Mitigation of application DDoS attacks using ASNRI scheme for IP and MAC frames

Abstract

With increasing trend in application services on large-scale internet scenario of both wired and wireless interface, intimidation to restrain the application service by Distributed Denial of Service (DDoS) attacks become a high-flying issue. Most of the present DDoS attacks resistance method work on application services in wired network and wireless network individually. No method is offered herewith for the two kinds of networks up to now. Though the present internet application services must switch between wired and wireless platform, well-matched resistance method for Distributed Denial of Service attacks have to be coined for better security which is the present requirement in the environment. With these issues in mind, the proposed model develops counter mechanism to mitigate the potency of the resource attacks and evaluate the efficacy.
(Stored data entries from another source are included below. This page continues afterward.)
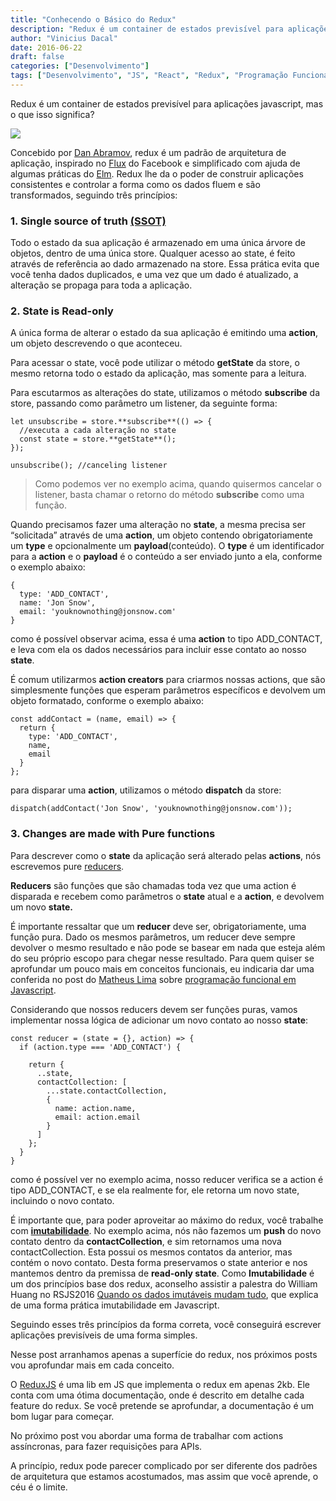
 ```yaml
---
title: "Conhecendo o Básico do Redux"
description: "Redux é um container de estados previsível para aplicações javascript, mas o que isso significa?"
author: "Vinicius Dacal"
date: 2016-06-22
draft: false
categories: ["Desenvolvimento"]
tags: ["Desenvolvimento", "JS", "React", "Redux", "Programação Funcional"]
---
```


Redux é um container de estados previsível para aplicações javascript, mas o que isso significa?

![](https://cdn-images-1.medium.com/max/2000/1*deNSjC7XD-DA3w4wNK7XEQ.jpeg)

Concebido por [Dan Abramov](undefined), redux é um padrão de arquitetura de aplicação, inspirado no [Flux](http://facebook.github.io/flux/) do Facebook e simplificado com ajuda de algumas práticas do [Elm](https://github.com/evancz/elm-architecture-tutorial/). Redux lhe da o poder de construir aplicações consistentes e controlar a forma como os dados fluem e são transformados, seguindo três princípios:

### 1. Single source of truth [(SSOT)](https://en.wikipedia.org/wiki/Single_source_of_truth)

Todo o estado da sua aplicação é armazenado em uma única árvore de objetos, dentro de uma única store. Qualquer acesso ao state, é feito através de referência ao dado armazenado na store. Essa prática evita que você tenha dados duplicados, e uma vez que um dado é atualizado, a alteração se propaga para toda a aplicação.

### 2. State is Read-only

A única forma de alterar o estado da sua aplicação é emitindo uma **action**, um objeto descrevendo o que aconteceu.

Para acessar o state, você pode utilizar o método **getState** da store, o mesmo retorna todo o estado da aplicação, mas somente para a leitura.

Para escutarmos as alterações do state, utilizamos o método **subscribe** da store, passando como parâmetro um listener, da seguinte forma:

    let unsubscribe = store.**subscribe**(() => {
      //executa a cada alteração no state
      const state = store.**getState**();
    });

    unsubscribe(); //canceling listener
> Como podemos ver no exemplo acima, quando quisermos cancelar o listener, basta chamar o retorno do método **subscribe** como uma função.

Quando precisamos fazer uma alteração no **state**, a mesma precisa ser “solicitada” através de uma **action**, um objeto contendo obrigatoriamente um **type** e opcionalmente um **payload**(conteúdo). O **type** é um identificador para a **action** e o **payload** é o conteúdo a ser enviado junto a ela, conforme o exemplo abaixo:

    {
      type: 'ADD_CONTACT',
      name: 'Jon Snow',
      email: 'youknownothing@jonsnow.com'
    }

como é possível observar acima, essa é uma **action** to tipo ADD_CONTACT, e leva com ela os dados necessários para incluir esse contato ao nosso **state**.

É comum utilizarmos **action creators** para criarmos nossas actions, que são simplesmente funções que esperam parâmetros específicos e devolvem um objeto formatado, conforme o exemplo abaixo:

    const addContact = (name, email) => {
      return {
        type: 'ADD_CONTACT',
        name,
        email
      }
    };

para disparar uma **action**, utilizamos o método **dispatch** da store:

    dispatch(addContact('Jon Snow', 'youknownothing@jonsnow.com'));

### 3. Changes are made with Pure functions

Para descrever como o **state** da aplicação será alterado pelas **actions**, nós escrevemos pure [reducers](http://redux.js.org/docs/Glossary.html#reducer).

**Reducers** são funções que são chamadas toda vez que uma action é disparada e recebem como parâmetros o **state** atual e a **action**, e devolvem um novo **state.**

É importante ressaltar que um **reducer** deve ser, obrigatoriamente, uma função pura. Dado os mesmos parâmetros, um reducer deve sempre devolver o mesmo resultado e não pode se basear em nada que esteja além do seu próprio escopo para chegar nesse resultado. Para quem quiser se aprofundar um pouco mais em conceitos funcionais, eu indicaria dar uma conferida no post do [Matheus Lima](undefined) sobre [programação funcional em Javascript](https://medium.com/@matheusml/entendendo-programa%C3%A7%C3%A3o-funcional-em-javascript-de-uma-vez-c676489be08b#.9l123fghs).

Considerando que nossos reducers devem ser funções puras, vamos implementar nossa lógica de adicionar um novo contato ao nosso **state**:

    const reducer = (state = {}, action) => {
      if (action.type === 'ADD_CONTACT') {

        return {
          ..state,
          contactCollection: [
            ...state.contactCollection,
            {
              name: action.name,
              email: action.email
            }
          ]
        };
      }
    }

como é possível ver no exemplo acima, nosso reducer verifica se a action é tipo ADD_CONTACT, e se ela realmente for, ele retorna um novo state, incluindo o novo contato.

É importante que, para poder aproveitar ao máximo do redux, você trabalhe com [**imutabilidade**](https://en.wikipedia.org/wiki/Immutable_object). No exemplo acima, nós não fazemos um **push** do novo contato dentro da **contactCollection**, e sim retornamos uma nova contactCollection. Esta possui os mesmos contatos da anterior, mas contém o novo contato. Desta forma preservamos o state anterior e nos mantemos dentro da premissa de **read-only state**. Como **Imutabilidade** é um dos princípios base dos redux, aconselho assistir a palestra do William Huang no RSJS2016 [Quando os dados imutáveis mudam tudo](https://www.youtube.com/watch?v=8-R9C3yerPo&list=PLg2lQYZDBwORWkiAe6L9Ah-L2JxJ6froI&index=8), que explica de uma forma prática imutabilidade em Javascript.

Seguindo esses três princípios da forma correta, você conseguirá escrever aplicações previsíveis de uma forma simples.

Nesse post arranhamos apenas a superfície do redux, nos próximos posts vou aprofundar mais em cada conceito.

O [ReduxJS](http://redux.js.org/) é uma lib em JS que implementa o redux em apenas 2kb. Ele conta com uma ótima documentação, onde é descrito em detalhe cada feature do redux. Se você pretende se aprofundar, a documentação é um bom lugar para começar.

No próximo post vou abordar uma forma de trabalhar com actions assíncronas, para fazer requisições para APIs.

A princípio, redux pode parecer complicado por ser diferente dos padrões de arquitetura que estamos acostumados, mas assim que você aprende, o céu é o limite.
Application Service Network Request Identification (ASNRI) scheme is presented to provide an apparent demarcation of wired service and wireless services request, which is then fed to the Bayes packet classifier for its associated denial of service attack characteristics. From the Bayes packet classifier, resistance filters are stimulated to restrict denial of service attacks in the respective platform, that is., wired or wireless. The simulation of the proposed ASNRI scheme is conducted with NS-2 simulator to show its effectiveness of restricting Distributed Denial of Service attacks in terms of RESPONSE TIME, APPLICATION SERVICE THROUGHPUT, LOAD VARIANCE in the application server.